LVIV, Ukraine (BP) — Russia’s repeated attacks on Ukraine’s energy grid have plunged roughly 10 million Ukrainians into darkness and cold as the winter months have closed in. Donations through Send Relief, the Southern Baptist compassion ministry, are providing churches across Ukraine and Eastern Europe with food, generators and resources to house refugees during this critical season of ministry.
“This winter is going to be life-threatening. It’s a matter of survival for the Ukrainian people,” said Jason Cox, Send Relief Vice President of International Ministry. Some of the most urgent physical needs Send Relief is meeting are food, warm clothes, assistance in winterizing damaged homes, heating supplies and generators.
Because of the generosity of Southern Baptists, Send Relief partners have already been providing churches in Ukraine with generators so that they can offer heat and housing for internally displaced persons, of which there are 6.54 million in the country. Gifts to Send Relief are also funding power supplies for countries across Eastern Europe, like Moldova, where more than 60 Baptist churches are preparing for an influx of 250,000 refugees during the winter months.

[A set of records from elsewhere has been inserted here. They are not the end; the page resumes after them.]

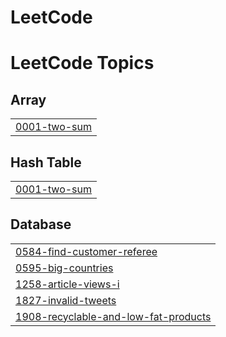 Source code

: # LeetCode
<!---LeetCode Topics Start-->
# LeetCode Topics
## Array
|  |
| ------- |
| [0001-two-sum](https://github.com/HyunbeenLim/LeetCode/tree/master/0001-two-sum) |
## Hash Table
|  |
| ------- |
| [0001-two-sum](https://github.com/HyunbeenLim/LeetCode/tree/master/0001-two-sum) |
## Database
|  |
| ------- |
| [0584-find-customer-referee](https://github.com/HyunbeenLim/LeetCode/tree/master/0584-find-customer-referee) |
| [0595-big-countries](https://github.com/HyunbeenLim/LeetCode/tree/master/0595-big-countries) |
| [1258-article-views-i](https://github.com/HyunbeenLim/LeetCode/tree/master/1258-article-views-i) |
| [1827-invalid-tweets](https://github.com/HyunbeenLim/LeetCode/tree/master/1827-invalid-tweets) |
| [1908-recyclable-and-low-fat-products](https://github.com/HyunbeenLim/LeetCode/tree/master/1908-recyclable-and-low-fat-products) |
<!---LeetCode Topics End--> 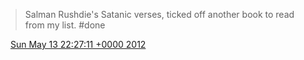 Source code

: > Salman Rushdie's Satanic verses, ticked off another book to read from my list\. \#done

<img src="../../media/tweet.ico" width="12" /> [Sun May 13 22:27:11 +0000 2012](https://twitter.com/DromerDenker/status/201800786139820032) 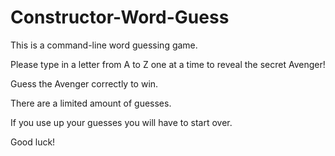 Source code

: # Constructor-Word-Guess

This is a command-line word guessing game.

Please type in a letter from A to Z one at a time to reveal the secret Avenger!

Guess the Avenger correctly to win.

There are a limited amount of guesses.

If you use up your guesses you will have to start over.

Good luck! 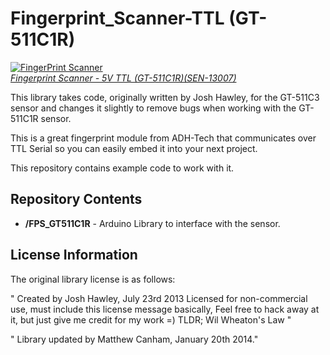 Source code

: Fingerprint_Scanner-TTL (GT-511C1R)
===================================

[![FingerPrint Scanner](https://dlnmh9ip6v2uc.cloudfront.net/images/products/1/1/7/9/2/11792-01_medium.jpg)  
*Fingerprint Scanner - 5V TTL (GT-511C1R)(SEN-13007)*](https://www.sparkfun.com/products/13007)

This library takes code, originally written by Josh Hawley, for the GT-511C3 sensor and changes it slightly to remove bugs when working with the GT-511C1R sensor.

This is a great fingerprint module from ADH-Tech that communicates over TTL Serial so you can easily embed it into your next project.

This repository contains example code to work with it. 

Repository Contents
-------------------
* **/FPS_GT511C1R** - Arduino Library to interface with the sensor.

License Information
-------------------

The original library license is as follows:

"	Created by Josh Hawley, July 23rd 2013
	Licensed for non-commercial use, must include this license message
	basically, Feel free to hack away at it, but just give me credit for my work =)
	TLDR; Wil Wheaton's Law "

"	Library updated by Matthew Canham, January 20th 2014." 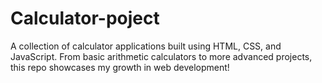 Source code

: # Calculator-poject
A collection of calculator applications built using HTML, CSS, and JavaScript. From basic arithmetic calculators to more advanced projects, this repo showcases my growth in web development!

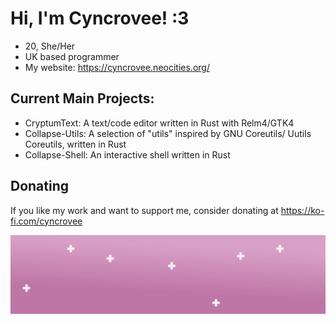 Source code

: # Hi, I'm Cyncrovee! :3

- 20, She/Her
- UK based programmer
- My website: https://cyncrovee.neocities.org/

## Current Main Projects:
- CryptumText: A text/code editor written in Rust with Relm4/GTK4
- Collapse-Utils: A selection of "utils" inspired by GNU Coreutils/ Uutils Coreutils, written in Rust
- Collapse-Shell: An interactive shell written in Rust

## Donating
If you like my work and want to support me, consider donating at https://ko-fi.com/cyncrovee

![A rectangular banner image with a pink to light pink gradient for the background, and white stars dotted about the scene](assets/Banner.png "Banner Image")
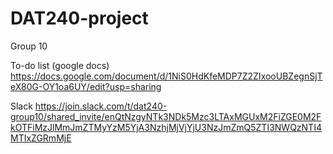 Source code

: # DAT240-project
Group 10


To-do list (google docs)
https://docs.google.com/document/d/1NiS0HdKfeMDP7Z2ZIxooUBZegnSjTeX80G-OY1oa6UY/edit?usp=sharing

Slack
https://join.slack.com/t/dat240-group10/shared_invite/enQtNzgyNTk3NDk5Mzc3LTAxMGUxM2FiZGE0M2FkOTFiMzJlMmJmZTMyYzM5YjA3NzhjMjVjYjU3NzJmZmQ5ZTI3NWQzNTI4MTIxZGRmMjE
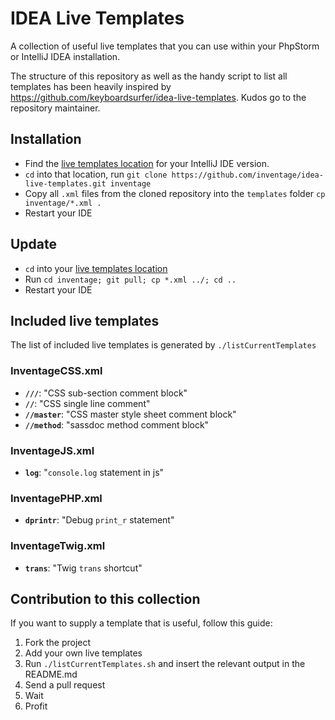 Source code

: # IDEA Live Templates

A collection of useful live templates that you can use within your PhpStorm or IntelliJ IDEA installation.

The structure of this repository as well as the handy script to list all templates has been heavily inspired
by https://github.com/keyboardsurfer/idea-live-templates. Kudos go to the repository maintainer.

## Installation

- Find the [live templates location](https://www.jetbrains.com/help/idea/sharing-live-templates.html) for your IntelliJ IDE version.
- `cd` into that location, run `git clone https://github.com/inventage/idea-live-templates.git inventage`
- Copy all `.xml` files from the cloned repository into the `templates` folder `cp inventage/*.xml .`
- Restart your IDE

## Update

- `cd` into your [live templates location](https://www.jetbrains.com/help/idea/using-live-templates.html)
- Run `cd inventage; git pull; cp *.xml ../; cd ..`
- Restart your IDE

## Included live templates

The list of included live templates is generated by `./listCurrentTemplates`

### InventageCSS.xml
- __`///`__: "CSS sub-section comment block"
- __`//`__: "CSS single line comment"
- __`//master`__: "CSS master style sheet comment block"
- __`//method`__: "sassdoc method comment block"

### InventageJS.xml
- __`log`__: "`console.log` statement in js"

### InventagePHP.xml
- __`dprintr`__: "Debug `print_r` statement"

### InventageTwig.xml
- __`trans`__: "Twig `trans` shortcut"

## Contribution to this collection

If you want to supply a template that is useful, follow this guide:

1. Fork the project
2. Add your own live templates
3. Run `./listCurrentTemplates.sh` and insert the relevant output in the README.md
4. Send a pull request
5. Wait
6. Profit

Through partnerships with churches and Baptist Unions all over Europe, Send Relief continues to meet dire hunger needs for displaced Ukrainians. One such initiative is feeding 3,300 Ukrainians every week for the next six months through food packages sent by Polish national partners and distributed by Ukrainian churches to their local communities.
Southern Baptist donors are also helping Send Relief’s partners from the Czech Republic to work with Ukrainian churches near the front lines to distribute food where civilians have nothing to eat, making way for opportunities to share the Gospel and connect people with a local church.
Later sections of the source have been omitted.